Выбрать главу

Хлопок, сбивший ее движение, отвлекший внимание, прозвучал почти неслышимо. Черчилль слегка пристукнул ладонью по подлокотнику кресла. Элизабет осеклась. И тогда заговорил он. Сбросив маску невозмутимости и уверенности, заговорил горячо и страстно.

— Да, Элизабет, тысячу раз да! Я экзаменую вас и у меня есть на это все права. Это право политика, который сражался за интересы и благополучие нашей страны за десятилетия до вашего рождения! Это право человека, который плечом к плечу со многими иными ковал мощь империи, чтобы передать ее вам, Королеве нашей великой державы, дабы вы распорядились ей должным образом! Это право человека, который годами собирал по крупицам наследство и теперь вправе проверить, в достойные ли руки перейдет дело всей его жизни. Вы желаете моей отставки? Вы считаете мою политику и мою жизнь ошибкой? Но если вы действительно Королева, а не временщик, не марионетка, ведомая ниточками дворцовых интриганов, мало просто придти и сказать «Черчилль, вы не справились!». Это удел толпы, черни, необразованной и неразумной. Вы — королева Великобритании, ваш удел и ваш долг — мерить людей и их деяния совершенно иной меркой нежели «плохо» или «хорошо». Откройте эти документы, прочтите их. И расскажите мне, что вы видите в них. Покажите, что вы достойны того, чтобы сказать мне: «уйди!».

Тени недвижимо раскинулись по углам кабинета. За окном безмолвствовал укрытый светомаскировкой Лондон. Далекий тонкий карандаш одинокого прожектора ПВО скользнул по угольно-черному небу. Скользнул и погас. Слегка шелестели тонкие кремовые страницы, листаемые тонкими пальцами Элизабет.

Папок было пять. Черчилль знал их все, до последней ворсинки обложки, до последней черточки каждой буквы текста. Он собирал эти данные последние годы, обновляя с каждым новым поступлением, и держал в специально оформленном виде последние недели, когда стало ясно, что этот разговор неизбежно состоится. И она читала, бог мой, она читала. Все подряд, внимательно, не отрываясь. Первые страницы она перекинула спешными резкими движениями, едва ли не разрывая тонкую плотную бумагу с четкими, глубоко пропечатанными графиками — плодом работы лучшей военной типографии. А он неотрывно смотрел на эти тонкие нервные пальцы, пряча страх и панику за непробиваемой броней внешнего спокойствия. И в каждом их движении он видел свой приговор.

Сколько минуло времени, час ли, два, он не мог сказать. Наконец она перевернула последний лист, сложила всю стопку, закрыла папку и отложила ее на аккуратную башенку уже просмотренных. Точными движениями подровняла. И очень человеческим, почти растерянным движением схватилась за подбородок левой рукой, правую же таким же открытым нервным движением сжала в кулак. Одним взглядом указала ему на стакан, Черчилль без промедления налил на палец, она потянулась, было, но рука замерла на полпути. Элизабет решительно откинулась на спинку кресла, сложила пальцы домиком, неосознанно копируя его собственную позу.

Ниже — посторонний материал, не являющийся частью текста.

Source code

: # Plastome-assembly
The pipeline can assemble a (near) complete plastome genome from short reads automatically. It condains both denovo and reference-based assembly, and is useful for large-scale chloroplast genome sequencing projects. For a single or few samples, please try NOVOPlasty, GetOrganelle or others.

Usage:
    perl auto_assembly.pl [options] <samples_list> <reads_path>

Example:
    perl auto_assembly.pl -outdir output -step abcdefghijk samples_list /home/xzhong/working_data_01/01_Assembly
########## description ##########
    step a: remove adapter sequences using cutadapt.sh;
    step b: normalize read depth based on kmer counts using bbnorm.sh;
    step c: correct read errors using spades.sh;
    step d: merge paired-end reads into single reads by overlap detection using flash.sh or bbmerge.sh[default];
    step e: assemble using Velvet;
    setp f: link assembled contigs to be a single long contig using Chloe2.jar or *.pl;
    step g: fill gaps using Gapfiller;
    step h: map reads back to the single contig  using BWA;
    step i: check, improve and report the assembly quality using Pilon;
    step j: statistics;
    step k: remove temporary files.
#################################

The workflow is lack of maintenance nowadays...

— Это истинные данные? — спросила она, наконец.

— Разумеется, ни Сталин, ни Шетцинг, ни Рузвельт не делились со мной своими секретами, — ответил он, — Это комплексные сведения, добытые военной разведкой, МИДом, секретной службой, специальным управлением и группой Макфарлэнда. Обработку вели специалисты военно-экономического министерства подобранные лично Хазбендом. Эти данные точны, насколько вообще могут быть точными данные разведки.

— Это катастрофа, — сказала она, наконец.

— Да, — согласился Черчилль.

— Почему только сейчас? Почему вы не показали мне это ранее?

В ее голосе более не было натиска, только оглушение внезапным сокрушительным знанием.

— Вы бы не поверили. Решили бы, что я спешу обелить себя и замазать свои провалы.

— Неужели нет другого пути?.. Снова и снова война, а ведь мы уже проиграли один раз… и все же нет ли в ваших действиях личных мотивов? Наилучший ли путь избран вами, сэр Уинстон?

Он вздохнул, украдкой, сбрасывая напряжение, помолчал, слегка вращая пальцами. Обежал взглядом кабинет, собираясь с мыслями. Очень хотелось коньяка, но он подавил желание, разговор был еще далек от завершения и каждый нюанс, каждый жест, каждая пауза по-прежнему значили невероятно много.

— Другого пути нет. Война — плохой путь решения проблем, слишком дорогой, слишком разрушительный и главное — непредсказуемый. Но сейчас иного пути у нас нет.